- Opening Delimiter -

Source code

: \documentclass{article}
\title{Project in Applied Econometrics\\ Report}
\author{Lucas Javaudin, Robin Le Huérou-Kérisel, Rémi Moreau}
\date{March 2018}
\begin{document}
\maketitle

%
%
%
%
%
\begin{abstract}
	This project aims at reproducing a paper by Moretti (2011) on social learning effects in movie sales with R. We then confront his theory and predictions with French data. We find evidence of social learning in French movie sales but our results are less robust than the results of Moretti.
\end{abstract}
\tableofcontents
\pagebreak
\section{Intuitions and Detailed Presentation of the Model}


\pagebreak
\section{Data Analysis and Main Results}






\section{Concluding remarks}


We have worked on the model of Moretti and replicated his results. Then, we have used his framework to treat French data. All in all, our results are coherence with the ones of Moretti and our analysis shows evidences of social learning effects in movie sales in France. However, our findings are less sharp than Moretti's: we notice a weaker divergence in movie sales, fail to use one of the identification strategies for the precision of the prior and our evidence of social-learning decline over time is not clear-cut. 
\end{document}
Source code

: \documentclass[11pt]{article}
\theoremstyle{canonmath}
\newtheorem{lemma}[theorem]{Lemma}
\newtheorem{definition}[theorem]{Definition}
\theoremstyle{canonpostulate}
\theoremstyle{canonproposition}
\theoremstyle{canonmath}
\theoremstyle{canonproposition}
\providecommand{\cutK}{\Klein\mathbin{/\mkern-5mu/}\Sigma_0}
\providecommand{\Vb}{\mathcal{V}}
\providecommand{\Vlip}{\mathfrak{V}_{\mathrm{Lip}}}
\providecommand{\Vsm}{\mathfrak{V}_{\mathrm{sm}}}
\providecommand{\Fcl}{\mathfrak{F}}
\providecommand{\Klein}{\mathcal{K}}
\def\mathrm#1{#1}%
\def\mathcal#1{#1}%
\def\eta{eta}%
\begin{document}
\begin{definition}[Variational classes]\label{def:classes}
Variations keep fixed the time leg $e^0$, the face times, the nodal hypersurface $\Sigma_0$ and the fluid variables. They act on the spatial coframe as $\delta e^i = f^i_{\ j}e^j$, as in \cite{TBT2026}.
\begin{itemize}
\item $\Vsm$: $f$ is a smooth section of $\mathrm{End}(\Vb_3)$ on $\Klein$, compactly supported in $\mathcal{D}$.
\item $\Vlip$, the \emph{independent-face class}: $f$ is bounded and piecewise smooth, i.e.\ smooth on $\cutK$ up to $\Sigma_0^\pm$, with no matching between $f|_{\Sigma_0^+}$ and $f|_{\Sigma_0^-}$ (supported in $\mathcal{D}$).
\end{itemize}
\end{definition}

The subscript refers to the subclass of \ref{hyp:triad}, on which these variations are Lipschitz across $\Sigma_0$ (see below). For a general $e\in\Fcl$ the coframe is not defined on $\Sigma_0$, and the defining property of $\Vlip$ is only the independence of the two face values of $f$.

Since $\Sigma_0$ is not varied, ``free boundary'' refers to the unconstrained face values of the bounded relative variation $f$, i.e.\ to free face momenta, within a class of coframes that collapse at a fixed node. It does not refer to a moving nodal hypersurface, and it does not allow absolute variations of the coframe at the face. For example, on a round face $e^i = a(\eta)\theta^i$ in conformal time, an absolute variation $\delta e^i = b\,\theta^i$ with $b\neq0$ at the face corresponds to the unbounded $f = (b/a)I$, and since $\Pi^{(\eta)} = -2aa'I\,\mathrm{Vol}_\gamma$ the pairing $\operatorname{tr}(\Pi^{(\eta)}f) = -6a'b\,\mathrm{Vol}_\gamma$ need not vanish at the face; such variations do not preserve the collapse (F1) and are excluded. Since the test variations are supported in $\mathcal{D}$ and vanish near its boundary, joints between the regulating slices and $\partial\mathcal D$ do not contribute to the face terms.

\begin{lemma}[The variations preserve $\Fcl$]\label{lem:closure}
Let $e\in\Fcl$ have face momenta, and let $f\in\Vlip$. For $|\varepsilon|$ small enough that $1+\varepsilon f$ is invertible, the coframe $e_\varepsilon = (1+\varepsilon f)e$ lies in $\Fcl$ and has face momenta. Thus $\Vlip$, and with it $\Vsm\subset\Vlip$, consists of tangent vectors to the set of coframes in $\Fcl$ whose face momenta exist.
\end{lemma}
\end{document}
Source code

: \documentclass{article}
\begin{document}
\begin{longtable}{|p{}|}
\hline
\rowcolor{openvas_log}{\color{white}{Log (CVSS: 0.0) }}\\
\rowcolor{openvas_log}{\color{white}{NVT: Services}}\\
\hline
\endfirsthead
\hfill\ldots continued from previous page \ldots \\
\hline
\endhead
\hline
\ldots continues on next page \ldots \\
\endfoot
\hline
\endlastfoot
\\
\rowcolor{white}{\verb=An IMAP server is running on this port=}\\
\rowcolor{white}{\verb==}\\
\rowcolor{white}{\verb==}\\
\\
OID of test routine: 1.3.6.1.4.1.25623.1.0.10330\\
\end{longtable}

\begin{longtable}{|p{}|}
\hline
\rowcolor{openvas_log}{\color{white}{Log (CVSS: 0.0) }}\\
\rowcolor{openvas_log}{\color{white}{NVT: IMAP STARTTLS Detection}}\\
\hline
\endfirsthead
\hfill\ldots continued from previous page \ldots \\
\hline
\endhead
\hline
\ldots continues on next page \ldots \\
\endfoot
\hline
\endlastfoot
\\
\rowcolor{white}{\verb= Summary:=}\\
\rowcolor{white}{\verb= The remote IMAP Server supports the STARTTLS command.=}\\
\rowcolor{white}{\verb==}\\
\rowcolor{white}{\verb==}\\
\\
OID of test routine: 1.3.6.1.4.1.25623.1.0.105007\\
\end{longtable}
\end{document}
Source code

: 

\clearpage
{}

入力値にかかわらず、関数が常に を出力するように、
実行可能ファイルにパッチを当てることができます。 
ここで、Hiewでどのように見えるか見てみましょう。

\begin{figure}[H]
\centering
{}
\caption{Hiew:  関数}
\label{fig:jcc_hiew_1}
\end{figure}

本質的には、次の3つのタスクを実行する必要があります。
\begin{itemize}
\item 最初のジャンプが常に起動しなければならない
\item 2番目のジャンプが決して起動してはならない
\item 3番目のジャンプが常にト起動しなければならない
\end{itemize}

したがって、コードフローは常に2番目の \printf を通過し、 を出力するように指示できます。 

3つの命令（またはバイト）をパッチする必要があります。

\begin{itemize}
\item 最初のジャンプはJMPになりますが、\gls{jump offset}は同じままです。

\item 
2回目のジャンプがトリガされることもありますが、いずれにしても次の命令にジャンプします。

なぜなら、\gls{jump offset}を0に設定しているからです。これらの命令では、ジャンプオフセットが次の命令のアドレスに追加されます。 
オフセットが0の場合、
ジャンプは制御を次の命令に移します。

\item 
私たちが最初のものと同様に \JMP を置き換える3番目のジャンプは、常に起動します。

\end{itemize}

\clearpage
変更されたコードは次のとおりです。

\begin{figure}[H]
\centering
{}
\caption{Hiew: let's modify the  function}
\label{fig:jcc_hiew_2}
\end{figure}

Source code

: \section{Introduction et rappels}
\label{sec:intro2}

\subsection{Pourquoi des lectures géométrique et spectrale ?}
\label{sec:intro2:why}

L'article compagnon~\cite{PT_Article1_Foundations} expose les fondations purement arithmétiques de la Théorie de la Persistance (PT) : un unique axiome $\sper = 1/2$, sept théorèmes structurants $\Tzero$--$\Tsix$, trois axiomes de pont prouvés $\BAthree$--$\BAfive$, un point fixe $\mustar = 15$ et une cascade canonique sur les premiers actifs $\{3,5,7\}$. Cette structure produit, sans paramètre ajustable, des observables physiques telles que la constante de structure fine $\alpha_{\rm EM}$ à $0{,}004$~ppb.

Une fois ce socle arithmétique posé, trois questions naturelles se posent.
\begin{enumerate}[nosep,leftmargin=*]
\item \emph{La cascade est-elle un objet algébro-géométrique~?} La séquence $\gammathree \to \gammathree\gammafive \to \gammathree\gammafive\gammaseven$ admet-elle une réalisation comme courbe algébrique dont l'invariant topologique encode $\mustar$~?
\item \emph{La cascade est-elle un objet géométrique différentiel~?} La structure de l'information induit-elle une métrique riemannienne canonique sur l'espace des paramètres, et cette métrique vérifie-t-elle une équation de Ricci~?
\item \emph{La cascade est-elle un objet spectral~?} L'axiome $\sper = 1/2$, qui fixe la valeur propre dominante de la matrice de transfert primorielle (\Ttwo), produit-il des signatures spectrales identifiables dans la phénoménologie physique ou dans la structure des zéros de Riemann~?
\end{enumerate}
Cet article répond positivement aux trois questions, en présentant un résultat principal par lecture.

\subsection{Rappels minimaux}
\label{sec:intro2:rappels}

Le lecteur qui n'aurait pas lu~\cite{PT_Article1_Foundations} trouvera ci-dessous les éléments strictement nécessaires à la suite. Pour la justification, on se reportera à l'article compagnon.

- Closing Delimiter -

■ Assignment: Among the entries, find each line that includes the string "trois" and copy it.

■ Expected answer:
L'article compagnon~\cite{PT_Article1_Foundations} expose les fondations purement arithmétiques de la Théorie de la Persistance (PT) : un unique axiome $\sper = 1/2$, sept théorèmes structurants $\Tzero$--$\Tsix$, trois axiomes de pont prouvés $\BAthree$--$\BAfive$, un point fixe $\mustar = 15$ et une cascade canonique sur les premiers actifs $\{3,5,7\}$. Cette structure produit, sans paramètre ajustable, des observables physiques telles que la constante de structure fine $\alpha_{\rm EM}$ à $0{,}004$~ppb.
Une fois ce socle arithmétique posé, trois questions naturelles se posent.
Cet article répond positivement aux trois questions, en présentant un résultat principal par lecture.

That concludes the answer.